По его специальному приказу четыре когорты легионеров в полной боевой выкладке, в доспехах, с оружием в руках, под предводительством войскового трибуна Гая Фульвия вышли на Тибуртинскую дорогу и, сумев совершить обходный маневр, оказались в Пренесте еще до того, как солнце раскалилось в зените своего могущества над этим многострадальным городом.

Расположенный в долине Тибра, Пренесте был основан еще в VIII веке до н. э. Небольшой латинский городок много раз подвергался испытаниям, выдерживая изнурительные осады и многочисленные войны. Стоявший на стратегически выгодной позиции относительно Рима, городок притягивал к себе многочисленных врагов и соперников «Вечного города».
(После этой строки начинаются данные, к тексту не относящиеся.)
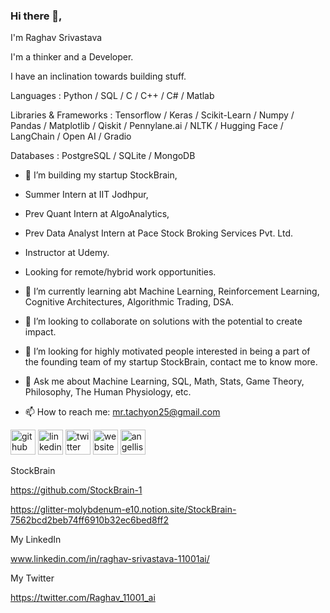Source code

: ### Hi there 👋,

I'm Raghav Srivastava

I'm a thinker and a Developer.

I have an inclination towards building stuff.

Languages : Python / SQL / C / C++ / C# / Matlab

Libraries & Frameworks : Tensorflow / Keras / Scikit-Learn / Numpy / Pandas / Matplotlib / Qiskit / Pennylane.ai /  NLTK / Hugging Face / LangChain / Open AI / Gradio

Databases : PostgreSQL / SQLite
 / MongoDB 


- 🔭 I’m building my startup StockBrain, 
- Summer Intern at IIT Jodhpur,
- Prev Quant Intern at AlgoAnalytics,
- Prev Data Analyst Intern at Pace Stock Broking Services Pvt. Ltd.
- Instructor at Udemy.
- Looking for remote/hybrid work opportunities.

- 🌱 I’m currently learning abt Machine Learning, Reinforcement Learning, Cognitive Architectures, Algorithmic Trading, DSA.

- 👯 I’m looking to collaborate on solutions with the potential to create impact. 

- 🤔 I’m looking for highly motivated people interested in being a part of the founding team of my startup StockBrain, contact me to know more.

- 💬 Ask me about Machine Learning, SQL, Math, Stats, Game Theory, Philosophy, The Human Physiology, etc. 
 
- 📫 How to reach me: mr.tachyon25@gmail.com 


[<img src='https://cdn.jsdelivr.net/npm/simple-icons@3.0.1/icons/github.svg' alt='github' height='40'>](https://github.com/https://github.com/RaghavSrivastava25) [<img src='https://cdn.jsdelivr.net/npm/simple-icons@3.0.1/icons/linkedin.svg' alt='linkedin' height='40'>](https://www.linkedin.com/in/raghav-srivastava-11001ai/) [<img src='https://cdn.jsdelivr.net/npm/simple-icons@3.0.1/icons/twitter.svg' alt='twitter' height='40'>](https://twitter.com/https://twitter.com/Raghav_11001_ai)  [<img src='https://cdn.jsdelivr.net/npm/simple-icons@3.0.1/icons/icloud.svg' alt='website' height='40'>](https://www.notion.so/Raghav-Srivastava-a18bb03c955242ebae845af1096cb130) [<img src='https://cdn.jsdelivr.net/npm/simple-icons@3.0.1/icons/angellist.svg' alt='angellist' height='40'>](https://angel.co/u/raghav-srivastava-8) 



StockBrain 

https://github.com/StockBrain-1

https://glitter-molybdenum-e10.notion.site/StockBrain-7562bcd2beb74ff6910b32ec6bed8ff2



My LinkedIn 

www.linkedin.com/in/raghav-srivastava-11001ai/


My Twitter 

https://twitter.com/Raghav_11001_ai
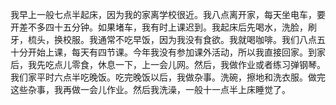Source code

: 我早上一般七点半起床，因为我的家离学校很近。我八点离开家，每天坐电车，要开差不多四十五分钟。如果堵车，我有时上课迟到。我起床后先喝水，洗脸，刷牙，梳头，换校服。我通常不吃早饭，因为我没有食欲。我就喝咖啡。我们八点五十分开始上课，每天有四节课。今年我没有参加课外活动，所以我直接回家。到家后，我先吃点儿零食，休息一下，上一会儿网。然后，我做作业或者练习弹钢琴。我们家平时六点半吃晚饭。吃完晚饭以后，我做杂事。洗碗，擦地和洗衣服。做完这些杂事，我再做一会儿作业。然后我洗澡，一般十一点半上床睡觉了。
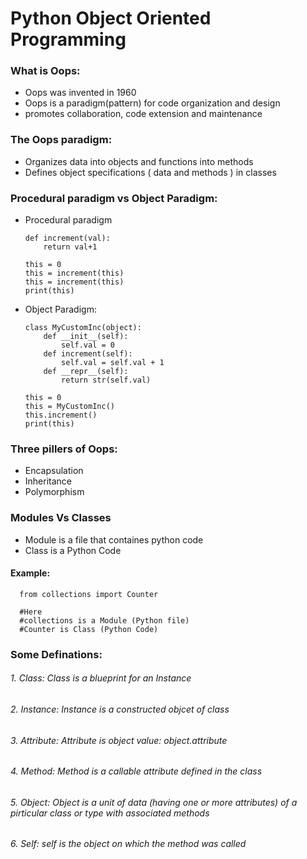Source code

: # Python Object Oriented Programming


### What is Oops:

 * Oops was invented in 1960
 * Oops is a paradigm(pattern) for code organization and design
 * promotes collaboration, code extension and maintenance

### The Oops paradigm:
 * Organizes data into objects and functions into methods
 * Defines object specifications ( data and methods ) in classes

### Procedural paradigm vs Object Paradigm:
* Procedural paradigm

      def increment(val):
          return val+1

      this = 0
      this = increment(this)
      this = increment(this)
      print(this)

* Object Paradigm:

      class MyCustomInc(object):
          def __init__(self):
              self.val = 0
          def increment(self):
              self.val = self.val + 1
          def __repr__(self):
              return str(self.val)

      this = 0
      this = MyCustomInc()
      this.increment()
      print(this)

### Three pillers of Oops:

* Encapsulation
* Inheritance
* Polymorphism


### Modules Vs Classes

* Module is a file that containes python code
* Class  is a Python Code


#### Example:

      from collections import Counter

      #Here 
      #collections is a Module (Python file)
      #Counter is Class (Python Code)


### Some Definations:
###### 1. Class: Class is a blueprint for an Instance
###### 2. Instance: Instance is a constructed objcet of class
###### 3. Attribute: Attribute is object value: object.attribute
###### 4. Method: Method is a callable attribute defined in the class
###### 5. Object: Object is a unit of data (having one or more attributes) of a pirticular class or type with associated methods
###### 6. Self: self is the object on which the method was called
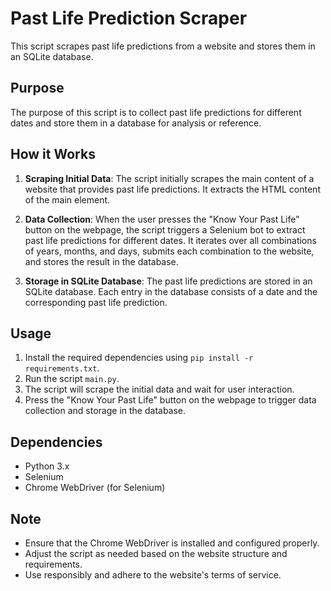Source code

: # Past Life Prediction Scraper

This script scrapes past life predictions from a website and stores them in an SQLite database.

## Purpose

The purpose of this script is to collect past life predictions for different dates and store them in a database for analysis or reference.

## How it Works

1. **Scraping Initial Data**: The script initially scrapes the main content of a website that provides past life predictions. It extracts the HTML content of the main element.

2. **Data Collection**: When the user presses the "Know Your Past Life" button on the webpage, the script triggers a Selenium bot to extract past life predictions for different dates. It iterates over all combinations of years, months, and days, submits each combination to the website, and stores the result in the database.

3. **Storage in SQLite Database**: The past life predictions are stored in an SQLite database. Each entry in the database consists of a date and the corresponding past life prediction.

## Usage

1. Install the required dependencies using `pip install -r requirements.txt`.
2. Run the script `main.py`.
3. The script will scrape the initial data and wait for user interaction.
4. Press the "Know Your Past Life" button on the webpage to trigger data collection and storage in the database.

## Dependencies

- Python 3.x
- Selenium
- Chrome WebDriver (for Selenium)

## Note

- Ensure that the Chrome WebDriver is installed and configured properly.
- Adjust the script as needed based on the website structure and requirements.
- Use responsibly and adhere to the website's terms of service.

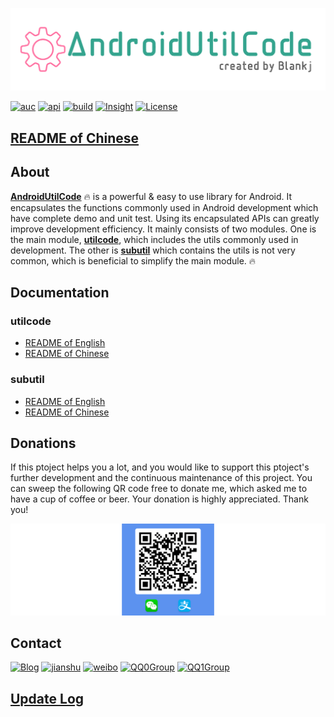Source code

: ![logo][logo]

[![auc][aucsvg]][auc] [![api][apisvg]][api] [![build][buildsvg]][build] [![Insight][insightsvg]][insight] [![License][licensesvg]][license]

## [README of Chinese][readme-cn]

## About

**[AndroidUtilCode][readme]** :fire: is a powerful & easy to use library for Android. It encapsulates the functions commonly used in Android development which have complete demo and unit test. Using its encapsulated APIs can greatly improve development efficiency. It mainly consists of two modules. One is the main module, **[utilcode][utilcode-cn]**, which includes the utils commonly used in development. The other is **[subutil][subutil-cn]** which contains the utils is not very common, which is beneficial to simplify the main module. :fire:


## Documentation

### utilcode

* [README of English][utilcode]
* [README of Chinese][utilcode-cn]


### subutil

* [README of English][subutil]
* [README of Chinese][subutil-cn]


## Donations

If this ptoject helps you a lot, and you would like to support this ptoject's further development and the continuous maintenance of this project. You can sweep the following QR code free to donate me, which asked me to have a cup of coffee or beer. Your donation is highly appreciated. Thank you!

![donate][donate]


## Contact

[![Blog][blogsvg]][blog] [![jianshu][jianshusvg]][jianshu] [![weibo][weibosvg]][weibo] [![QQ0Group][qq0groupsvg]][qq0group] [![QQ1Group][qq1groupsvg]][qq1group]


## [Update Log][update_log.md]



[logo]: https://raw.githubusercontent.com/Blankj/AndroidUtilCode/master/art/logo.png

[aucsvg]: https://img.shields.io/badge/AndroidUtilCode-v1.13.1-brightgreen.svg
[auc]: https://github.com/Blankj/AndroidUtilCode

[apisvg]: https://img.shields.io/badge/API-14+-brightgreen.svg
[api]: https://android-arsenal.com/api?level=14

[buildsvg]: https://travis-ci.org/Blankj/AndroidUtilCode.svg?branch=master
[build]: https://travis-ci.org/Blankj/AndroidUtilCode

[insightsvg]: https://www.insight.io/repoBadge/github.com/Blankj/AndroidUtilCode
[insight]: https://insight.io/github.com/Blankj/AndroidUtilCode

[licensesvg]: https://img.shields.io/badge/License-Apache--2.0-brightgreen.svg
[license]: https://github.com/Blankj/AndroidUtilCode/blob/master/LICENSE

[readme]: https://github.com/Blankj/AndroidUtilCode
[readme-cn]: https://github.com/Blankj/AndroidUtilCode/blob/master/README-CN.md

[utilcode]: https://github.com/Blankj/AndroidUtilCode/blob/master/utilcode/README.md
[utilcode-cn]: https://github.com/Blankj/AndroidUtilCode/blob/master/utilcode/README-CN.md

[subutil]: https://github.com/Blankj/AndroidUtilCode/blob/master/subutil/README.md
[subutil-cn]: https://github.com/Blankj/AndroidUtilCode/blob/master/subutil/README-CN.md

[update_log.md]: https://github.com/Blankj/AndroidUtilCode/blob/master/update_log.md

[donate]: https://raw.githubusercontent.com/Blankj/AndroidUtilCode/master/art/donate.png

[blogsvg]: https://img.shields.io/badge/Blog-@Blankj-34a48e.svg
[blog]: http://blankj.com

[jianshusvg]: https://img.shields.io/badge/简书-@Blankj-34a48e.svg
[jianshu]: http://www.jianshu.com/u/46702d5c6978

[weibosvg]: https://img.shields.io/badge/weibo-@__Blankj-34a48e.svg
[weibo]: http://weibo.com/3076228982

[qq0groupsvg]: https://img.shields.io/badge/QQ0群(满)-74721490-ff73a3.svg
[qq0group]: https://shang.qq.com/wpa/qunwpa?idkey=62baf2c3ec6b0863155b0c7a10c71bba2608cb0b6532fc18515835e54c69bdd3

[qq1groupsvg]: https://img.shields.io/badge/QQ1群-25206533-ff73a3.svg
[qq1group]: https://shang.qq.com/wpa/qunwpa?idkey=d906789f84484465e2736f7b524366b4c23afeda38733d5c7b10fc3f6e406e9b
Но самое страшное испытание для Пренесте было еще впереди. Именно здесь девятнадцать лет назад нашли свое последнее убежище сторонники Гая Мария, возглавляемые его сыном. Сулла стянул тогда к Риму огромную армию, намереваясь навсегда покончить с марианцами. Но на помощь Марию Младшему выступила союзная армия самнитов и луканов под руководством Понтия Телезина и Марка Лампония. Ожесточенное сражение у стен «Вечного города» завершилось победой сулланцев. А сулланский легат Квинт Лукреций Офелла взял приступом Пренесте несколько дней спустя. Марий Младший покончил жизнь самоубийством, его сторонники и друзья были перебиты. Но это не остановило гнева сулланцев. Сам Корнелий Сулла прибыл в город, дабы показать всей Италии, как оптиматы расправляются с непокорными. Прибыв в город, великий диктатор остановился в доме Генуция Вибулана, старого ветерана, разделившего с ним африканскую кампанию.

По приказу Суллы началось массовое истребление жителей города. Диктатор приказал перебить все мужское население Пренесте, включая малолетних детей. Двенадцать тысяч жителей города были истреблены в течение трех дней. Единственный, кому Сулла даровал жизнь, был Генуций Вибулан.